Aug 01, 2025 13:24:00 -0400 by Karishma Vanjani | #Treasuries

Signals of a weak labor market led to lower Treasury yields on Friday. (Michael M. Santiago/Getty Images)

Treasuries rallied in the aftermath of a weak jobs report, with shorter-dated notes seeing the biggest decline in yields to kick off August in more than two decades.

The two-year Treasury’s yield traded as low as 3.7165% Friday morning, a decline of 0.2335 percentage point for the day—the largest intraday fall on the first day of August ever, based on data going back to 2001, according to Dow Jones Market Data. Yields fall when Treasury prices rise, meaning Friday’s performance is delivering a windfall to folks invested in Treasuries with shorter maturities.

“That’s a big move,” wrote Capital Economics markets economist, James Reilly. And it comes as investors had seemingly expected some relative calm in the market, he added. The bond market’s fear gauge—the MOVE index—had fallen to its lowest level since early 2022 on Thursday, he noted.

On Friday, economic data showed the U.S. added 73,000 jobs in July, but perhaps more concerning was that job growth was revised lower by a net 258,000 for May and June. Signals of a weak labor market have boosted projections for a Federal Reserve interest-rate cut in September, leading to lower Treasury yields on Friday.

“As things stand, on these data, with tariff pass-through [on inflation] modest, the Fed would cut in September,” wrote TS Lombard Chief Economist Freya Beamish. Market strategist Peter Boockvar also said investors “can likely bank on a September” cut.

Fed Governors Christopher Waller and Michelle Bowman have recently made arguments for lower rates, citing concerns about a weakening labor market. But at the same time, overall inflation is running at a 2.7% annual rate, according to the June consumer price index —still much higher than the Fed’s long-run target of 2%. If the Fed reduces rates too soon, it risks stronger inflation when the full effects of tariffs remain unknown.
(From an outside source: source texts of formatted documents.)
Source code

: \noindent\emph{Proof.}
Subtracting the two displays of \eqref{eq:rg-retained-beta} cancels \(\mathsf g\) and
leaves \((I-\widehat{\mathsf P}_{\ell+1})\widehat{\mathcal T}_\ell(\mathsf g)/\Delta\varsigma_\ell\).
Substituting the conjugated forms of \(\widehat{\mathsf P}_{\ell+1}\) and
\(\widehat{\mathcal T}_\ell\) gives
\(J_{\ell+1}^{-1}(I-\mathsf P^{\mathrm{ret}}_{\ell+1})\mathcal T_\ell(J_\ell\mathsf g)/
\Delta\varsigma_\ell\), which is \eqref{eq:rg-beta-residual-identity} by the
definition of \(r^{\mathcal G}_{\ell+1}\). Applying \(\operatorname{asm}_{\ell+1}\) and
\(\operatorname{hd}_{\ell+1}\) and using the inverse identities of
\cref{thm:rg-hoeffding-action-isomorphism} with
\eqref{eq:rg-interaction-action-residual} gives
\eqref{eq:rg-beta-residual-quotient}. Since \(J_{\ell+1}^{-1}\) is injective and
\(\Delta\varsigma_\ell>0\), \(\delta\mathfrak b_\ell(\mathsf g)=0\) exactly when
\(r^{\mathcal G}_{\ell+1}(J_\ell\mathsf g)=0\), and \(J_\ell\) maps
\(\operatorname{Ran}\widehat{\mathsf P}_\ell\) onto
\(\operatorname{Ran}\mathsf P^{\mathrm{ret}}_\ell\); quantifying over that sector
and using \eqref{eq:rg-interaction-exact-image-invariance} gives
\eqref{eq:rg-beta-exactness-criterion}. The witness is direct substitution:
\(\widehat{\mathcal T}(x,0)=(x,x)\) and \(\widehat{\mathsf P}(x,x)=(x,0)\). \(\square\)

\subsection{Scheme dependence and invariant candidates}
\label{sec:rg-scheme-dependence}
The bond market seems to think the labor market is a “catastrophe that we need to address through monetary policy,” said Jim Bianco, president of Bianco Research, in a webinar.

But he warns, “If you look at these job numbers like the bond market is doing and think we need to stimulate the economy, it’s not going to do anything for jobs, it’s just going to create more inflation.”

On the long end of the Treasury market, moves have been much more modest. The 10-year’s yields have traded as low as 4.229%, marking the largest intraday decline since mid-April. The 30-year yield’s decline is even milder, down just 0.0077 percentage points.